• [EXTRACTED INFORMATION]
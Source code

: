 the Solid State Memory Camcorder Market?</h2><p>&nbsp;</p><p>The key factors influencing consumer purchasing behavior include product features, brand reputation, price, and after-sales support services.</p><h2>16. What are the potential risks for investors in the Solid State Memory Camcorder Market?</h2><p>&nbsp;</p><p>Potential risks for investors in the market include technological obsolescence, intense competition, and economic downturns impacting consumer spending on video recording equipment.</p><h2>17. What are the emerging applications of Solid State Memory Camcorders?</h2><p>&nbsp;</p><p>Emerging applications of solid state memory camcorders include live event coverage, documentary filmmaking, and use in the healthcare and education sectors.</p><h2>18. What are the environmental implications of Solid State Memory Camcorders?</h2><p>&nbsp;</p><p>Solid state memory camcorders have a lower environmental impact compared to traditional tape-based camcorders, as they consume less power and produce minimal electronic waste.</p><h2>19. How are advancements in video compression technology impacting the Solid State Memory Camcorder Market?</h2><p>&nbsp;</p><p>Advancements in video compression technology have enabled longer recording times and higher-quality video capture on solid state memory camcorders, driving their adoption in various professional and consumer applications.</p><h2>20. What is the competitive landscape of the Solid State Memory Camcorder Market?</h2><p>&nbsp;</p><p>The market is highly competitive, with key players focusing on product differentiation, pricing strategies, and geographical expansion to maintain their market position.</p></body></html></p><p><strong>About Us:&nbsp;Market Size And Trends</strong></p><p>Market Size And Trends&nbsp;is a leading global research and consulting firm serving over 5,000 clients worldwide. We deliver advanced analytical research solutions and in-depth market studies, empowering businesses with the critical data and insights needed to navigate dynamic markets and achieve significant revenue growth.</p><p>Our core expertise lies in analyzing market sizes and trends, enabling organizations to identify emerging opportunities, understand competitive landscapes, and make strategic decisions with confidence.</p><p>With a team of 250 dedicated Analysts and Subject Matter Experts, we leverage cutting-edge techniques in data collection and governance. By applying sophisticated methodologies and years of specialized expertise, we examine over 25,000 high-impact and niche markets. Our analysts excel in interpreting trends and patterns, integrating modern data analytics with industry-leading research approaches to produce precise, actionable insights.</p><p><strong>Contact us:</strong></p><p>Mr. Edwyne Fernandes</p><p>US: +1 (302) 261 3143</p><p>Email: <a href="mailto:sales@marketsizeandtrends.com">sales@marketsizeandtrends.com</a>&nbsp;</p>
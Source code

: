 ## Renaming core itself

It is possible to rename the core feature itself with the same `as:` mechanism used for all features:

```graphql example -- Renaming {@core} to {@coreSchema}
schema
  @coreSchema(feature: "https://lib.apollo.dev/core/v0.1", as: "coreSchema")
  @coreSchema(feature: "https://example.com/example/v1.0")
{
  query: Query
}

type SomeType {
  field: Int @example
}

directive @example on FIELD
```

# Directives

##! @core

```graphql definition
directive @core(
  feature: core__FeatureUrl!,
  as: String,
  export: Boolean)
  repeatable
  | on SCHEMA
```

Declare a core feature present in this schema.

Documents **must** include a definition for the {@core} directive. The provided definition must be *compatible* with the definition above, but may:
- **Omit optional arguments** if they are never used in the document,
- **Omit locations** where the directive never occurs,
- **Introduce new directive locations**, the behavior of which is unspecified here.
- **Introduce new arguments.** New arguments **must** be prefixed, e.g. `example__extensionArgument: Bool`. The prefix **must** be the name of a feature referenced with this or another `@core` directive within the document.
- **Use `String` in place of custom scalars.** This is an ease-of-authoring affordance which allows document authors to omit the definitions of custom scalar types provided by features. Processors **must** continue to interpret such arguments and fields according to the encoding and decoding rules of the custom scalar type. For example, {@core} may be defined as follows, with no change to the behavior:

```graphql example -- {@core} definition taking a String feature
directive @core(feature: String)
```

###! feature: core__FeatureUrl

• [TASK STATEMENT] Copy out every line from the material above where the string "locations" turns up.

• [RESPONSE AREA]
- **Omit locations** where the directive never occurs,
- **Introduce new directive locations**, the behavior of which is unspecified here.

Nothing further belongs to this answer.